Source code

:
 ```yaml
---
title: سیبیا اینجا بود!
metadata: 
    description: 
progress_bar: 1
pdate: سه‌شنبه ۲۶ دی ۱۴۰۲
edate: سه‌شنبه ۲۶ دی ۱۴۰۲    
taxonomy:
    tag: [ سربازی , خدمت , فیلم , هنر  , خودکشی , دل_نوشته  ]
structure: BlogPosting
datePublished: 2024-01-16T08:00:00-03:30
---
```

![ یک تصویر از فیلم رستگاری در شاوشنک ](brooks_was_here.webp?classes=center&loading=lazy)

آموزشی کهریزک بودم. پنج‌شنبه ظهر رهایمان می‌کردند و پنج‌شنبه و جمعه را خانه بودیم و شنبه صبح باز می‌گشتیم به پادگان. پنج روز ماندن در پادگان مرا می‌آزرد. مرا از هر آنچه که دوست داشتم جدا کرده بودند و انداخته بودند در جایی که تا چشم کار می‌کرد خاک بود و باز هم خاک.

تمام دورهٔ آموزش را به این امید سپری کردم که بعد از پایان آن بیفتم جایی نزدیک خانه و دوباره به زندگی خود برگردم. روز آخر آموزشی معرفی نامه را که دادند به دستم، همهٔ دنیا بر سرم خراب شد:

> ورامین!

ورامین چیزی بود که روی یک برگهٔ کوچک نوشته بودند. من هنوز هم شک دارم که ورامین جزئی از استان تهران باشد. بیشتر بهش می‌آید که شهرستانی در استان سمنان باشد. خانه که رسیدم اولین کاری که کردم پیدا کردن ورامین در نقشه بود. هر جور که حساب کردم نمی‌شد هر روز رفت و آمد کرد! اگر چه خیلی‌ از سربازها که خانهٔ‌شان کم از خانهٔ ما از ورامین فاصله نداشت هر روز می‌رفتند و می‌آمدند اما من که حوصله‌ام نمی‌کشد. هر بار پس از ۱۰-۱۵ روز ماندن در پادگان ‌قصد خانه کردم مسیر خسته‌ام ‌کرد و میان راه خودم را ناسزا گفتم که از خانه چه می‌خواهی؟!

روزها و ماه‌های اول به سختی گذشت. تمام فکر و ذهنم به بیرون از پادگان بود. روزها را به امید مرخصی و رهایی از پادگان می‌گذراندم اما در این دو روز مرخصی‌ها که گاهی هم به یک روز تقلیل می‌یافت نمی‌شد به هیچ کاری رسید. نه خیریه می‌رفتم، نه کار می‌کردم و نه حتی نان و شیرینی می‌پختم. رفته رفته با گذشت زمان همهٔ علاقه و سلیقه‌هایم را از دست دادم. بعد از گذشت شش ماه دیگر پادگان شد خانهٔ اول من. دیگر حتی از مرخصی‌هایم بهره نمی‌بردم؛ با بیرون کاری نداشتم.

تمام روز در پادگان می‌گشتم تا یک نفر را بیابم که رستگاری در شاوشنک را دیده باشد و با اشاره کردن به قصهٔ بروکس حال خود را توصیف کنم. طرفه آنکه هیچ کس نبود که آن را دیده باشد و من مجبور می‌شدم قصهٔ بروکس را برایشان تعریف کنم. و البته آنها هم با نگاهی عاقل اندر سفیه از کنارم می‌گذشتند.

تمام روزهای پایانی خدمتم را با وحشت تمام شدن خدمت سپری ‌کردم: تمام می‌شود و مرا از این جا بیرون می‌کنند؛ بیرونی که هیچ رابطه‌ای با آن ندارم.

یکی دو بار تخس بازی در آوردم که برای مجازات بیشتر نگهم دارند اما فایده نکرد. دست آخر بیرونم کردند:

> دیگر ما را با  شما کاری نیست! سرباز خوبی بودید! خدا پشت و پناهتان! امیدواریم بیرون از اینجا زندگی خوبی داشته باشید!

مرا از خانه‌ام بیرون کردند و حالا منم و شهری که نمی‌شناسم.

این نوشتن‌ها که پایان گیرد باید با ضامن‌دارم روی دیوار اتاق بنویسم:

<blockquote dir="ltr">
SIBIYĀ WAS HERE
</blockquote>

==

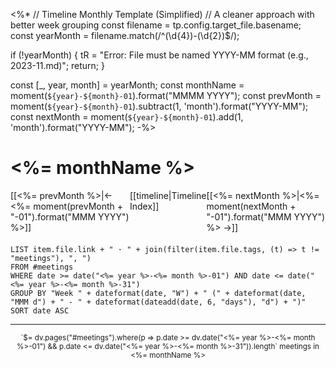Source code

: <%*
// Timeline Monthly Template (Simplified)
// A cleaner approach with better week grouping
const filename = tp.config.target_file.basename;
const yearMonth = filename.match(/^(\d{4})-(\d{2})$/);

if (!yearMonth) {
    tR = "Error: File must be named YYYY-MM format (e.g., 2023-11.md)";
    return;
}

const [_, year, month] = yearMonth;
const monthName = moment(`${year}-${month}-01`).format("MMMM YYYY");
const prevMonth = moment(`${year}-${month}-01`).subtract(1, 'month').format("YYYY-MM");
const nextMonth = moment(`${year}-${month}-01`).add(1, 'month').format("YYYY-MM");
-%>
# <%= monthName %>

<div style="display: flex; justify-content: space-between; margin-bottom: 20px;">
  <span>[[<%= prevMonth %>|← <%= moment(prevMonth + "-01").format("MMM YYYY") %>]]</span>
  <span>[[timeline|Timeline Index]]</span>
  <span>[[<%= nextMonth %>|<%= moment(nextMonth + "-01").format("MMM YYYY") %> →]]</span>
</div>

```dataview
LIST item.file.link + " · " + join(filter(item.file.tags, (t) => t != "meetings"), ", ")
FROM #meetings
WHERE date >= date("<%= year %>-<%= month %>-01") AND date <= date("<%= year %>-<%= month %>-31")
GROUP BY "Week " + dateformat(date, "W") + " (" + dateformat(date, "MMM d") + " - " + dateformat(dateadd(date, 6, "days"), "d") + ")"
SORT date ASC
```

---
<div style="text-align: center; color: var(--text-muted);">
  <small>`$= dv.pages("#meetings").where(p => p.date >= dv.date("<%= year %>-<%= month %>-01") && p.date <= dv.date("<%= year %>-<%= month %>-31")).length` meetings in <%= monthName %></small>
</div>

--

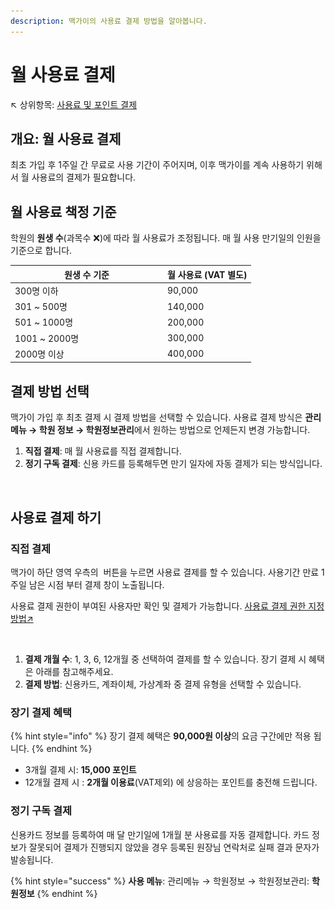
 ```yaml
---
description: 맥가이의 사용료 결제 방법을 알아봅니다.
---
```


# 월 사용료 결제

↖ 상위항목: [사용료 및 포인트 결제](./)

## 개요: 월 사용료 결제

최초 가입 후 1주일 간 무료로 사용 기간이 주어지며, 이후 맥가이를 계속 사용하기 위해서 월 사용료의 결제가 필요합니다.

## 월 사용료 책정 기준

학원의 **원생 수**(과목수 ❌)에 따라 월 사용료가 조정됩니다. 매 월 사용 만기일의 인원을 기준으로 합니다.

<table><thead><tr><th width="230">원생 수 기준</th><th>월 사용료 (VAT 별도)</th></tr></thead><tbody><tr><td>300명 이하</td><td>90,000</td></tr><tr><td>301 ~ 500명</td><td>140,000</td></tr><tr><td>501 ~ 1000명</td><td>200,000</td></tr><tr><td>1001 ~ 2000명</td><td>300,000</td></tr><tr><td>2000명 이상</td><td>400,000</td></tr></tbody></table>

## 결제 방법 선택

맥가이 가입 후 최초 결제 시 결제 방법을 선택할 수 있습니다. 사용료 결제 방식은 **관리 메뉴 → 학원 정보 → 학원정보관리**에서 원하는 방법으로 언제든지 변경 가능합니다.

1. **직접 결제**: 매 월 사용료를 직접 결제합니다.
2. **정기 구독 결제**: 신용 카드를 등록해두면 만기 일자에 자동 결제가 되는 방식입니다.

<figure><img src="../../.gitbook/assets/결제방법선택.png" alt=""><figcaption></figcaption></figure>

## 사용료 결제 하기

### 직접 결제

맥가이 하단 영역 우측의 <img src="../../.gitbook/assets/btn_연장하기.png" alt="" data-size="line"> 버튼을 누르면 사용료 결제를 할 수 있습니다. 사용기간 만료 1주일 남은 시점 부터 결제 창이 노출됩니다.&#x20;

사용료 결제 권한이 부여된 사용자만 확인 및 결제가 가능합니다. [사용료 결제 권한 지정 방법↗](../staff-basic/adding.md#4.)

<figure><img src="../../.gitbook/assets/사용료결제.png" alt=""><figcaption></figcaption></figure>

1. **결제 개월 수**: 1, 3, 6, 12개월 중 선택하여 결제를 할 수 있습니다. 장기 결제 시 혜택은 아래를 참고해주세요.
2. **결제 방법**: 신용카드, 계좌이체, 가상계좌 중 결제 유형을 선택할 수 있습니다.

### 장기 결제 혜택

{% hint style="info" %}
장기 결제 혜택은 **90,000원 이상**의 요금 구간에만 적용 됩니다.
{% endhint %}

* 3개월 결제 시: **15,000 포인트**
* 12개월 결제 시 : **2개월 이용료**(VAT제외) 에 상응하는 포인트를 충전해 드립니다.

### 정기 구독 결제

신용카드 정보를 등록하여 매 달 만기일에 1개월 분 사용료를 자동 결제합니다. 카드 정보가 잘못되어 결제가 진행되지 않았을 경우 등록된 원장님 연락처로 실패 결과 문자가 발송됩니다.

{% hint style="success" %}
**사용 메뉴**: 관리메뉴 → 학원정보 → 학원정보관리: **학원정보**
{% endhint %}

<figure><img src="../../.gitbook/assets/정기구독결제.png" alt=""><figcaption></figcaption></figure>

INSTRUCTIONS TO FOLLOW - Where a line in the listing above includes the string "پادگان", copy that line.

RESULT -
آموزشی کهریزک بودم. پنج‌شنبه ظهر رهایمان می‌کردند و پنج‌شنبه و جمعه را خانه بودیم و شنبه صبح باز می‌گشتیم به پادگان. پنج روز ماندن در پادگان مرا می‌آزرد. مرا از هر آنچه که دوست داشتم جدا کرده بودند و انداخته بودند در جایی که تا چشم کار می‌کرد خاک بود و باز هم خاک.
ورامین چیزی بود که روی یک برگهٔ کوچک نوشته بودند. من هنوز هم شک دارم که ورامین جزئی از استان تهران باشد. بیشتر بهش می‌آید که شهرستانی در استان سمنان باشد. خانه که رسیدم اولین کاری که کردم پیدا کردن ورامین در نقشه بود. هر جور که حساب کردم نمی‌شد هر روز رفت و آمد کرد! اگر چه خیلی‌ از سربازها که خانهٔ‌شان کم از خانهٔ ما از ورامین فاصله نداشت هر روز می‌رفتند و می‌آمدند اما من که حوصله‌ام نمی‌کشد. هر بار پس از ۱۰-۱۵ روز ماندن در پادگان ‌قصد خانه کردم مسیر خسته‌ام ‌کرد و میان راه خودم را ناسزا گفتم که از خانه چه می‌خواهی؟!
روزها و ماه‌های اول به سختی گذشت. تمام فکر و ذهنم به بیرون از پادگان بود. روزها را به امید مرخصی و رهایی از پادگان می‌گذراندم اما در این دو روز مرخصی‌ها که گاهی هم به یک روز تقلیل می‌یافت نمی‌شد به هیچ کاری رسید. نه خیریه می‌رفتم، نه کار می‌کردم و نه حتی نان و شیرینی می‌پختم. رفته رفته با گذشت زمان همهٔ علاقه و سلیقه‌هایم را از دست دادم. بعد از گذشت شش ماه دیگر پادگان شد خانهٔ اول من. دیگر حتی از مرخصی‌هایم بهره نمی‌بردم؛ با بیرون کاری نداشتم.
تمام روز در پادگان می‌گشتم تا یک نفر را بیابم که رستگاری در شاوشنک را دیده باشد و با اشاره کردن به قصهٔ بروکس حال خود را توصیف کنم. طرفه آنکه هیچ کس نبود که آن را دیده باشد و من مجبور می‌شدم قصهٔ بروکس را برایشان تعریف کنم. و البته آنها هم با نگاهی عاقل اندر سفیه از کنارم می‌گذشتند.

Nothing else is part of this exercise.